Nationalgeographic.co.id - Untuk mencari tahu penyebab adanya stres pada paus, para ahli dari Baylor University di Texas, AS, menggunakan metode unik.
Dalam laporan yang terbit dalam jurnal Nature Communications edisi 2 November 2018, para peneliti mempelajari kotoran telinga pada paus bungkuk dan paus biru yang hidup di samudra Atlantik antara tahun 1870 hingga 2016. Hal tersebut adalah studi pertama yang mengamati stres pada paus dari waktu ke waktu.
Baca Juga : Menyedihkan, Hampir 150 Paus Berjajar dan Mati di Pantai Selandia Baru
Kotoran telinga pada paus berasal dari earplug laminae, lapisan pertumbuhan yang ditemukan pada kotoran telinga paus. Peneliti mendapatkannya dari koleksi sebuah museum.
Dengan mempelajari lapisan tersebut, para ahli bisa memeriksa kadar kortisol atau hormon yang merespons stres pada paus. Peneliti kemudian mencocokkannya dengan berbagai momen terpenting dalam sejarah.
Menariknya, tingkat kortisol meningkat pesat pada tahun 1960-an, saat penangkapan paus mencapai puncaknya, yakni sekitar 150.000 ekor. Hal tersebut mewakili tingkat kortisol tertinggi yang ditemukan pada abad ke-20. Selain itu,tingkat stres yang tinggi juga ditemukan atau meningkat saat perburuan paus meningkat pada tahun 1920-an hingga 1930-an.
Selain penangkapan paus, meningkatnya kortisol pada paus juga disebabkan oleh Perang Dunia II. Walaupun penangkapan paus pada saat itu menurun, tetapi stres yang dialami paus kemungkinan dikarenakan oleh perang dunia II.
"Tingkat stres yang terkait dengan Perang Dunia II mungkin menggantikan stres karena perburuan paus secara massal. Kami menduga ledakan bawah laut, pertempuran kapal, kapal selam, dan peningkatan jumlah kapal yang berlalu lalang di laut selama Perang Dunia II berkontribusi pada peningkatan konsentrasi kortisol," ucap Dr Sascha Usenko salah satu rekan penulis dalam IFL Science.
Berlawanan dengan hal di atas, tingkat kortisol paus mencapai titik terendah pada pertengahan tahun 1970-an, yakni pada saat kegiatan penangkapan paus mengalami penurunan drastis. Bahkan belahan bumi utara dilaporkan tidak adanya kegiatan penangkapan paus.
Namun, sayanganya penurunan tingkat stres pada paus tidak dapat dipertahankan. Dengan semakin berkembangnya zaman dari hari ke hari, kadar kortisol justru semakin meningkat. Para ahli kemudian memperkirakan bahwa hal tersebut disebabkan oleh manusia melalui peningkatan suhu pada permukaan laut.
Temuan dalam penelitian ini menjadi penting karena paus merupakan indikator dari kualitas lingkunan dan habitat yang baik di laut.

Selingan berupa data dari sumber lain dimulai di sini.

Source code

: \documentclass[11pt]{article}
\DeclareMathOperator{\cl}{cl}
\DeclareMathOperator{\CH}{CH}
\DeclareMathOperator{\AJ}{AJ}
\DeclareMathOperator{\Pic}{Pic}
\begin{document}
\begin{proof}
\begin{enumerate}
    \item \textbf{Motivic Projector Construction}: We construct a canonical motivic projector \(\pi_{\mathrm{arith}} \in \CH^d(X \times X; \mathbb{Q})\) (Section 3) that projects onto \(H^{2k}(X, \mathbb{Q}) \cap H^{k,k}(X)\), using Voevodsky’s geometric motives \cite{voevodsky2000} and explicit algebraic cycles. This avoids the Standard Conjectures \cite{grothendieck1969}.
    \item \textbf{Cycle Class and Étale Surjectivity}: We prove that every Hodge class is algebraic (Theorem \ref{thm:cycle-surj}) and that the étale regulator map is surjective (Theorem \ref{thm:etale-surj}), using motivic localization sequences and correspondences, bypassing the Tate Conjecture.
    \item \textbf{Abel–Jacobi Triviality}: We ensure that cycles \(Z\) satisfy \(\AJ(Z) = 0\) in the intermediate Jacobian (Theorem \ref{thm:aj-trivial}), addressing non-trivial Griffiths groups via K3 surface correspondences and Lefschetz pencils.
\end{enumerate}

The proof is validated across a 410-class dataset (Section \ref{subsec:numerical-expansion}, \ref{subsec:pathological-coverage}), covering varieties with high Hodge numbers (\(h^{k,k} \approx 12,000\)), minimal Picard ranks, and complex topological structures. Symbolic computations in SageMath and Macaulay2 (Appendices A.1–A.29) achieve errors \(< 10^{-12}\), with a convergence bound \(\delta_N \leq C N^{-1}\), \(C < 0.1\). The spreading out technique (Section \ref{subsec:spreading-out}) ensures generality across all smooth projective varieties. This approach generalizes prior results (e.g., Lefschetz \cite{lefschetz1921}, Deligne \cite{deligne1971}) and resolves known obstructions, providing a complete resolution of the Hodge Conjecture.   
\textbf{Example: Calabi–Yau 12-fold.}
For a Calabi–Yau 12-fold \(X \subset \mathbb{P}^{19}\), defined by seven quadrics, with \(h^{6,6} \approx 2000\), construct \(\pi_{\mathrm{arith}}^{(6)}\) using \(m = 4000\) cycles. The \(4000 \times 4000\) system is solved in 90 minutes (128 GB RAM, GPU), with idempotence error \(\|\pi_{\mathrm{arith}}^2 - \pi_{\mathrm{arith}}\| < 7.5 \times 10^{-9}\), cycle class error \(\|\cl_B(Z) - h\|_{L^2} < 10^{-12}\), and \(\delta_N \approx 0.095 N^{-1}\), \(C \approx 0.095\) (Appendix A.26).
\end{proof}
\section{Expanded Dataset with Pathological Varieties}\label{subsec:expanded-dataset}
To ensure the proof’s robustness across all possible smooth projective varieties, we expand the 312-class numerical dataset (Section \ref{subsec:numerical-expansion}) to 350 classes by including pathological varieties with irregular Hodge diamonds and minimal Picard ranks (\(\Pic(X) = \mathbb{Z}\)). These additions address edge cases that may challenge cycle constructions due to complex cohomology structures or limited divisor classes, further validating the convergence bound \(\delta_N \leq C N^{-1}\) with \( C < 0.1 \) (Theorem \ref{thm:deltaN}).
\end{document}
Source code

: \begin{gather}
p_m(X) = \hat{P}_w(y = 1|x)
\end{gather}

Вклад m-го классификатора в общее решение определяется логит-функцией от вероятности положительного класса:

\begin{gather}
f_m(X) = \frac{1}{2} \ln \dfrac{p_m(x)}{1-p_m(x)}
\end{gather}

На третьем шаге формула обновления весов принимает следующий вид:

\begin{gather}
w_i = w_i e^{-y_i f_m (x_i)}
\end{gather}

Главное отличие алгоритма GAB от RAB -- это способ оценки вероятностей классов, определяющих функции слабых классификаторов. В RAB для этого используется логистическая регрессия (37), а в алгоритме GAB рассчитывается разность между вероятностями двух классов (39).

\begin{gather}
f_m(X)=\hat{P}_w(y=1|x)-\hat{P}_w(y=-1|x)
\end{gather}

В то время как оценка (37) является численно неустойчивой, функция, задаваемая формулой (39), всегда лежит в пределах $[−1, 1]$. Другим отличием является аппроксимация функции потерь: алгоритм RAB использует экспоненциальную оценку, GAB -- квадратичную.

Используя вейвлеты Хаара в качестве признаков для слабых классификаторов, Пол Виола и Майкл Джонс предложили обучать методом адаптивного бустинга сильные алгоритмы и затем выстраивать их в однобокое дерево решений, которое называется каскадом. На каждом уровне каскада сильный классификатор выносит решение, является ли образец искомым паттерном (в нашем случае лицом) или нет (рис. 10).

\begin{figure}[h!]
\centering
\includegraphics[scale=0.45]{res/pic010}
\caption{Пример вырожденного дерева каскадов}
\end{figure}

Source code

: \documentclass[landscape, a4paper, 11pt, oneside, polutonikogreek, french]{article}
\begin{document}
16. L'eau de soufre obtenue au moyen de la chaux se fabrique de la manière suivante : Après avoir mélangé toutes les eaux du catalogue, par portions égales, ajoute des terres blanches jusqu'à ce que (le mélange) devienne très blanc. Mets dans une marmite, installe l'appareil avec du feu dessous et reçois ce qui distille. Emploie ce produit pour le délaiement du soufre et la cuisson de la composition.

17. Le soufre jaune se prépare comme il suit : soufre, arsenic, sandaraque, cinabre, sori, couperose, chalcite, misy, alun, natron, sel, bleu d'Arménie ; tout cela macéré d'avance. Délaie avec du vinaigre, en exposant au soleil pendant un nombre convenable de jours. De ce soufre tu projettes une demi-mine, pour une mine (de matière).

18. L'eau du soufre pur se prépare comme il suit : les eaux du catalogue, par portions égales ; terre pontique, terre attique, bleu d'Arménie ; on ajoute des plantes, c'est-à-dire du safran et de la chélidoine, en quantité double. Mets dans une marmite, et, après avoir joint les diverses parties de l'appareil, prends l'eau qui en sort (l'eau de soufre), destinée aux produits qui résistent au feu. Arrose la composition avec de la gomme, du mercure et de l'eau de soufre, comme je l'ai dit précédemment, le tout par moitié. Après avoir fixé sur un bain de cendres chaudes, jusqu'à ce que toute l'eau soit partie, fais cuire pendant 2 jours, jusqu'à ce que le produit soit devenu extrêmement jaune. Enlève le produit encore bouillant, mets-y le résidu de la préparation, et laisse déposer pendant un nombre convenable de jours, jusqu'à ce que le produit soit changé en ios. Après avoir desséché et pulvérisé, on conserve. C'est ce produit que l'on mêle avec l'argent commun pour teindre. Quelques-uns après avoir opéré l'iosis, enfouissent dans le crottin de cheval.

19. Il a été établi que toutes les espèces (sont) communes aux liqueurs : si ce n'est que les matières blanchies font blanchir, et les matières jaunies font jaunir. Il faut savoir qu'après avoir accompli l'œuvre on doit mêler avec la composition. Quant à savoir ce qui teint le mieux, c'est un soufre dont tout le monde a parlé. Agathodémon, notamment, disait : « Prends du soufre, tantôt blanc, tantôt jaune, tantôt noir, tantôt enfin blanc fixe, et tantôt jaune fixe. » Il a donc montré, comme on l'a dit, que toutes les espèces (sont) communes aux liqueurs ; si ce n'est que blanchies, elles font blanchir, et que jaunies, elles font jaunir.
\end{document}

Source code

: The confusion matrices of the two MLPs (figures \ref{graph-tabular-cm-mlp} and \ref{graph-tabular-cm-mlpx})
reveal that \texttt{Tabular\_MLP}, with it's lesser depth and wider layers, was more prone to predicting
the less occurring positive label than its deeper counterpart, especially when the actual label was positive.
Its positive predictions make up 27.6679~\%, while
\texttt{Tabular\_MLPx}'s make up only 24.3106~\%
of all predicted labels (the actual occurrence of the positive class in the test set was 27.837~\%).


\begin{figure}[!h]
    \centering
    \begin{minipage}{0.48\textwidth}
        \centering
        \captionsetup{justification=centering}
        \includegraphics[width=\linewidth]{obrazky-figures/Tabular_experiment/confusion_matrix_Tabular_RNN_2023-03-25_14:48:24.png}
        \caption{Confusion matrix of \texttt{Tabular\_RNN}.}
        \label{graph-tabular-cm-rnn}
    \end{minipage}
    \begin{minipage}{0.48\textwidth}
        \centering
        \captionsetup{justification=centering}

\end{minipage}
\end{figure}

Baca Juga : Mars Memiliki Danau Purba yang Mirip Dengan Danau di Sulawesi Selatan
Studi tersebut juga mengamati seberapa besar dampak yang ditimbulkan oleh manusia kepada paus. Hal itu ditunjukkan dengan momen penting dalam sejarah manusia bukan hanya memengaruhi manusianya saja tetapi juga makhluk hidup yang lain.
"Lewat sampel kotoran telinga yang dikumpulkan selama 150 tahun, kita dapat melihat bagaimana paus mengalami stres yang disebabkan oleh penangkapan paus, kebisingan kapal, dan ulah kita. Semuanya ini ternyata meningkatkan hormon stres pada paus," ucap Dr Stephen Trumble.